Fire engines left the station less than two minutes after the alarm was sounded. As they approached the building, they saw flames in all the windows on the 8th floor and workers struggling to escape. Neither their ladders nor their hoses reached past the 6th floor, which meant they were about 30 feet too short to help the trapped workers.
The fire was so intense and spread so quickly that within five minutes, desperate workers began jumping. The firemen set up their nets, but no jumpers survived. The nets were simply too weak to sustain bodies failing from such height.
The conflagration was over within half an hour. By 5:15 p.m., the fire was out on all three floors.
The fire itself did not last long but its impact would be felt for decades. Many New Yorkers witnessed the horrific event firsthand, including Frances Perkins, F.D.R's future Secretary of Labor (and the first woman to hold such a position), who was having tea nearby. She would later say that what she saw that day marked the beginning of her career as a labor reformer.

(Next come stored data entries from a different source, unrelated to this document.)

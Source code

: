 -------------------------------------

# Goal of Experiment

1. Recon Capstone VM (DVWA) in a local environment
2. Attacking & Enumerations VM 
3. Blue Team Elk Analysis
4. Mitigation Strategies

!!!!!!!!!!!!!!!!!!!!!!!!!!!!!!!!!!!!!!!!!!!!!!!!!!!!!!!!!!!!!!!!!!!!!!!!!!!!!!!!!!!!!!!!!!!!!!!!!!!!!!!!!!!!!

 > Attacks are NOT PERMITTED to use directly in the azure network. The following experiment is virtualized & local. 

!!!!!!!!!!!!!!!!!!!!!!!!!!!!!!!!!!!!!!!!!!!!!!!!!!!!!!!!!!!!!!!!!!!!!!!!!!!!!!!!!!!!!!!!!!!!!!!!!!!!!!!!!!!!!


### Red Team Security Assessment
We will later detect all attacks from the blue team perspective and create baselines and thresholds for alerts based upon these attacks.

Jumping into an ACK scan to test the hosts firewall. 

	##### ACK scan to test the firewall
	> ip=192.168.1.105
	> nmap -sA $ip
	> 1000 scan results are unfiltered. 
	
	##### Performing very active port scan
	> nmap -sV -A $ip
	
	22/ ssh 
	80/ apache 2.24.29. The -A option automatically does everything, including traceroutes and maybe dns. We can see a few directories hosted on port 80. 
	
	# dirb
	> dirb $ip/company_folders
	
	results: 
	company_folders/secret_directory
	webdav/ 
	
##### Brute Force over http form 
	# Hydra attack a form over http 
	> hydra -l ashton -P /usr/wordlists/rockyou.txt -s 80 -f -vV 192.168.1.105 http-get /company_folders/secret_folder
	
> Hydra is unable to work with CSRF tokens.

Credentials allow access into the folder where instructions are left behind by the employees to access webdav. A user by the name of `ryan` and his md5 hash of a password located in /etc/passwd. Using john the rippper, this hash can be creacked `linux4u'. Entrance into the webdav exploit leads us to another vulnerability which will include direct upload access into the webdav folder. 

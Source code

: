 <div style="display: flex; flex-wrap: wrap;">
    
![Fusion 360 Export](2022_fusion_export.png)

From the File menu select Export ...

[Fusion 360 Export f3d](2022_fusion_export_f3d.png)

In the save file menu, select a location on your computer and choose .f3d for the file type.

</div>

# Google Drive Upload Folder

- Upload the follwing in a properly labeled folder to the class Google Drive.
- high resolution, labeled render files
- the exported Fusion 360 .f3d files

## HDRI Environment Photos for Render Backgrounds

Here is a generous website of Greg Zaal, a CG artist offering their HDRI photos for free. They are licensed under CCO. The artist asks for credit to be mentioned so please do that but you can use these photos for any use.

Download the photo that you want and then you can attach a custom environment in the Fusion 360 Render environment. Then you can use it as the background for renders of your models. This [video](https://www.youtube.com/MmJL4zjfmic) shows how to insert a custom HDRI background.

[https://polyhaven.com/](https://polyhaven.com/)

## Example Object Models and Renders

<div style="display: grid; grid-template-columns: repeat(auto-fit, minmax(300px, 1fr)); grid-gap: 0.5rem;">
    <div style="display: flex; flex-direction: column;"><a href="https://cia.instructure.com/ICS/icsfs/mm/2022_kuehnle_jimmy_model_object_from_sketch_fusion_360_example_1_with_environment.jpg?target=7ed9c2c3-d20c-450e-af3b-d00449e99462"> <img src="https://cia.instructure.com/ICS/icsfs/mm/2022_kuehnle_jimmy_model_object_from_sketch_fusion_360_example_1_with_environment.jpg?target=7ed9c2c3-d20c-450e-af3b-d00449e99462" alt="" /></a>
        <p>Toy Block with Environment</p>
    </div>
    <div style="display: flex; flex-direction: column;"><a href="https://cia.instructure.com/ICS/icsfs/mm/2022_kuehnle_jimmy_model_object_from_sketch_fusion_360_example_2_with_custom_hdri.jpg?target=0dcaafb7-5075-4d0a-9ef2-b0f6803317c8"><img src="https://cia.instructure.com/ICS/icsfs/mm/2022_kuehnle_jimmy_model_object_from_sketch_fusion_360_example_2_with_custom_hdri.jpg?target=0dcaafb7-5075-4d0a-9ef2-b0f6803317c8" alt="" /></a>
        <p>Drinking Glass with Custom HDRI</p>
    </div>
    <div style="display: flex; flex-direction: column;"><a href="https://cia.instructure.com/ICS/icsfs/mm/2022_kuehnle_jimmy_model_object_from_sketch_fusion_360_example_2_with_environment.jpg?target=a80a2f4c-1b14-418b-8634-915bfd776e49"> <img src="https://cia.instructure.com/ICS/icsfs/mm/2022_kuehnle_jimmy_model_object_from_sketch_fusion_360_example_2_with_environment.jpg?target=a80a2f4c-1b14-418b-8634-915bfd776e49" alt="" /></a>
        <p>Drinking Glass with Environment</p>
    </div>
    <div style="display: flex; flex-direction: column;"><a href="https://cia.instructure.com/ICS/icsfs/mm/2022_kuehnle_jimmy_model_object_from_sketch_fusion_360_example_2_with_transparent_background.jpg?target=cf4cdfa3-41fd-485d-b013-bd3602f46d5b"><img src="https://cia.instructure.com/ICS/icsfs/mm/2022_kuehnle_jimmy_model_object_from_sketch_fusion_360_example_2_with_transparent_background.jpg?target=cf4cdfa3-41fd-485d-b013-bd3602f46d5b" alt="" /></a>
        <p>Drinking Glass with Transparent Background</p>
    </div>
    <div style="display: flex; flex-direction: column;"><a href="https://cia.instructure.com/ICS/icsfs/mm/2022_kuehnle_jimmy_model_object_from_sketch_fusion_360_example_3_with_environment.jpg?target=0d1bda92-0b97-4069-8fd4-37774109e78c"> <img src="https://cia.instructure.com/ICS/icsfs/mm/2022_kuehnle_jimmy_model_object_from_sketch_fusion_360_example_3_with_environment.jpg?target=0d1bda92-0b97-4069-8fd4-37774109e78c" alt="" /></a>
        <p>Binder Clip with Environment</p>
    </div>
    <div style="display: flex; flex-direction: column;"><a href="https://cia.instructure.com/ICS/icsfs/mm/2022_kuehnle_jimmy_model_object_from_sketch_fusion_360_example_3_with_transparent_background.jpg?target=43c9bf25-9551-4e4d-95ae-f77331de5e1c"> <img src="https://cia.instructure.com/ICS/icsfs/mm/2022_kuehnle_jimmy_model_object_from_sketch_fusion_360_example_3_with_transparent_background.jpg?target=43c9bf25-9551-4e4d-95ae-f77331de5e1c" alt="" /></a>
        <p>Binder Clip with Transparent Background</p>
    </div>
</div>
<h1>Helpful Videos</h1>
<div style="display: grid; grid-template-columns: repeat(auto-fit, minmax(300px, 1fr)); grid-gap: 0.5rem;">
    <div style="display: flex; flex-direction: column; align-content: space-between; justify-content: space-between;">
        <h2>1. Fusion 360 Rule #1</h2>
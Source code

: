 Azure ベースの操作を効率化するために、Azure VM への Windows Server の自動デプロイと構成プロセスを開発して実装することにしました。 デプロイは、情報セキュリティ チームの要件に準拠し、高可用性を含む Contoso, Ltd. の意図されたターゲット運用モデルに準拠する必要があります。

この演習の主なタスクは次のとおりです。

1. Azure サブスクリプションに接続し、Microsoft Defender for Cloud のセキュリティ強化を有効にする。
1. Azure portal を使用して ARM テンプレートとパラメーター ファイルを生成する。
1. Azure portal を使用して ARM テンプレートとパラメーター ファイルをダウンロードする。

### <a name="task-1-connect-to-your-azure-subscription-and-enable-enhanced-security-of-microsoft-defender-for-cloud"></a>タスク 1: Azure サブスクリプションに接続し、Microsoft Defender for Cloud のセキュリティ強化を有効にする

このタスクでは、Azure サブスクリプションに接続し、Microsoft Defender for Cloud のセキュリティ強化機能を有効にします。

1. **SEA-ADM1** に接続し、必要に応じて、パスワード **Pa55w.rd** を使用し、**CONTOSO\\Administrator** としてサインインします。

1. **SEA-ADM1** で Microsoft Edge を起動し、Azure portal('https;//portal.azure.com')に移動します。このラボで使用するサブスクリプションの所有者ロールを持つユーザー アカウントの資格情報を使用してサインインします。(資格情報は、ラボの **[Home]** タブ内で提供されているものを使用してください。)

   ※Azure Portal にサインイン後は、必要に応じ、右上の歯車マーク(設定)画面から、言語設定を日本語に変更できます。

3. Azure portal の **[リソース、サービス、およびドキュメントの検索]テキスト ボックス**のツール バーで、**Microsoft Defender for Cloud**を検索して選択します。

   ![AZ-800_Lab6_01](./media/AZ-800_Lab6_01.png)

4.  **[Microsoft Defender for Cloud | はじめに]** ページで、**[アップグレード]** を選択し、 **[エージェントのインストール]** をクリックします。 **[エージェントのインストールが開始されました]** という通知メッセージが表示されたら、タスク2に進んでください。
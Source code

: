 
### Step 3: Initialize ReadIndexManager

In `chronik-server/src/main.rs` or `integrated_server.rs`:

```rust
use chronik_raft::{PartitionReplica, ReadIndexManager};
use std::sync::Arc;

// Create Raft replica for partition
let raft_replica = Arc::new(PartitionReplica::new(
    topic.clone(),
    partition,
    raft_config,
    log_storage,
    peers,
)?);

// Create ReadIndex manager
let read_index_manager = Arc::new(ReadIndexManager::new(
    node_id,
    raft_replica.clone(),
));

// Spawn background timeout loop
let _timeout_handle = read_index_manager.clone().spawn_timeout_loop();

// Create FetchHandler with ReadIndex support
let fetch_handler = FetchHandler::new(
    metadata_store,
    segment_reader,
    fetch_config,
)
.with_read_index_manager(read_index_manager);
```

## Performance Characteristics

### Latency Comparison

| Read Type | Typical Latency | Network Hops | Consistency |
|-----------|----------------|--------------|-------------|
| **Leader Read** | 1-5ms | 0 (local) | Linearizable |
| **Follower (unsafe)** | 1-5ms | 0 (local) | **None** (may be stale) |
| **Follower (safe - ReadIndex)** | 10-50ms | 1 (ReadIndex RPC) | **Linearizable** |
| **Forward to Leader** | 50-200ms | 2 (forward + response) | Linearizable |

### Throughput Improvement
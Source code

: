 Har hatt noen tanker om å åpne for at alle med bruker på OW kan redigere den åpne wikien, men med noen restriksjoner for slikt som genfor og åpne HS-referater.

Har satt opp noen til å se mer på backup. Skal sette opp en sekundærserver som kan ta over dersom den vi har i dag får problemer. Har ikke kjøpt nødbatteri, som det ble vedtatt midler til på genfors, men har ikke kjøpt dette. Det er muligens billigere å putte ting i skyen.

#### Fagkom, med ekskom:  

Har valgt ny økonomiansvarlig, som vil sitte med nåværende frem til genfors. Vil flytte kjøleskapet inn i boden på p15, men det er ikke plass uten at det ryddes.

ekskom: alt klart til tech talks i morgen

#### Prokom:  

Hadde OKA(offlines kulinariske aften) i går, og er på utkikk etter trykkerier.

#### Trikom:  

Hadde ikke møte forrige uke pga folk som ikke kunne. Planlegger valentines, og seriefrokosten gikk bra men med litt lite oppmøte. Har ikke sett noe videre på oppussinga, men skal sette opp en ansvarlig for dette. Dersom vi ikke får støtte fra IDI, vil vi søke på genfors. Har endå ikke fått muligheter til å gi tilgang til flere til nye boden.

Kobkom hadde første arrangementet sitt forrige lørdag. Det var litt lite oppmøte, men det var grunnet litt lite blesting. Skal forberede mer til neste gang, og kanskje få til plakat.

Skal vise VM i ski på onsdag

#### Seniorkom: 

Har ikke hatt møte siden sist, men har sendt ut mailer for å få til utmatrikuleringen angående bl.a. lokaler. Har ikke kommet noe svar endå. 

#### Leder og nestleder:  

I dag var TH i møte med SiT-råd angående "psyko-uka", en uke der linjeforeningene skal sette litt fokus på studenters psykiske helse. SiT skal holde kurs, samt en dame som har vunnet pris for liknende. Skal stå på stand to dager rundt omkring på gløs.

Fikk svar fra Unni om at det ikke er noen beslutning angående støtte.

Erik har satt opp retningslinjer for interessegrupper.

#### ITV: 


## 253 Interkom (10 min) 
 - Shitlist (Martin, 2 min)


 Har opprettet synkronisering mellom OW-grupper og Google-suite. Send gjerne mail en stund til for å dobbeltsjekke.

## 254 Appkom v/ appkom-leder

Only five days after the fire, Blanck and Harris reopened for business in a different building on University Place. They would remain in business together for several more years and never changed their ways. The new factory was not fireproof, nor did it have fire escapes or adequate exits.
Prosecutors could not prove that Blanck and Harris had intentionally locked the doors of the Asch building. Their criminal trial for manslaughter ended with an acquittal. They even received a $200,000 insurance settlement. In 1914, Blanck and Harris settled 23 individual civil suits by paying each of the families a week's pay, or $75 per life lost.
The Asch building continued to operate as a factory until 1929 when its new owner donated it to NYU. It was designated a National Historical Landmark in 1991.